Senegalia galpinii, the well-known monkey thorn or apiesdoring in Afrikaans and botanically previously known as Acacia galpinii, is a big deciduous tree that grows fast, reaching heights of around 30 m (SA Tree List No. 166).
In a good flowering year the tree may be covered in maroon to purple buds that open into a flourish of cream catkin flowers as on the tree in picture. This makes it a favourite for big gardens and parks in the summer rainfall areas of South Africa where frost is not a serious issue.
The bark is papery and flake in patches on medium size trunks and branches. Older boles have coarse surfaces and uneven fluting. Stem thickness growth may be faster in some vertical areas on the trunk where paler, yellowish colouring appears among darker, static sections. Young branches have smooth green bark. The wood is hard, but apparently not easy to work.
There are impressive stands of this tree in Mpumalanga and Limpopo in riparian bushveld; one near the De Hoop Dam.
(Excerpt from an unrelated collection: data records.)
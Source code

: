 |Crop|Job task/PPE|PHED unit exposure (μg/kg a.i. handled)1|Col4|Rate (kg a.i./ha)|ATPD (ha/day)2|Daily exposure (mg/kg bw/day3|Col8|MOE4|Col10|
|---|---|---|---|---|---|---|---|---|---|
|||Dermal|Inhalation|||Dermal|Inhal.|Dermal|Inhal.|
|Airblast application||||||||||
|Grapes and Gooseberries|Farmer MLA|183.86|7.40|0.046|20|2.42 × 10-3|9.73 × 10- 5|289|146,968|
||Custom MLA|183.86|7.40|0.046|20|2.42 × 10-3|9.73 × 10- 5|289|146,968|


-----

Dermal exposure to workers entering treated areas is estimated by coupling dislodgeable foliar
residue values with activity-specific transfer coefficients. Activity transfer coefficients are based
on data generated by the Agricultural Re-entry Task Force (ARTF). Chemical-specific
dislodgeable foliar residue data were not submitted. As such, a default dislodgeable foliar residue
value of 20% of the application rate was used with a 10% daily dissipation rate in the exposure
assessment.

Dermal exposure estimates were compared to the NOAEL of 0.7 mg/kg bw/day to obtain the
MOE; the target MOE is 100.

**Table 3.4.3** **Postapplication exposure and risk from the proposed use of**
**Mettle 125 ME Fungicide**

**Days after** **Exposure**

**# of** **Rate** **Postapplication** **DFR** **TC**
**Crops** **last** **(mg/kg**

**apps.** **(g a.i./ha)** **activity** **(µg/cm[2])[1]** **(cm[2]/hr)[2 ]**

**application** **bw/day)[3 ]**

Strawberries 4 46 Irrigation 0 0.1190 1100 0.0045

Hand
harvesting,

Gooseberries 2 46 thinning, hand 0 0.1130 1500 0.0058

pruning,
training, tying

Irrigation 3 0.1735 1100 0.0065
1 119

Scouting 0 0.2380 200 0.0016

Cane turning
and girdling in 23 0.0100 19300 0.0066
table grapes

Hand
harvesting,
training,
The trees tower over the surrounding bush, presenting a memorable sight when in blooming in springtime. During other years, like 2010 in Steelpoort, Mpumalanga, the favourable patterns of moisture and temperature in the early season may be lacking, resulting in hardly any flowers being seen.
The species distribution in South Africa is only north of the Vaal River; widespread there but more so in southern, tropical Africa as far as Tanzania.
The habitat of the monkey thorn is bushveld and riverbanks. The species is not considered to be threatened in its habitat early in the twenty first century (Coates Palgrave, 2002; Schmidt, et al, 2002; Van Wyk and Van Wyk, 1997; iNaturalist; www.plantzafrica.com; http://redlist.sanbi.org).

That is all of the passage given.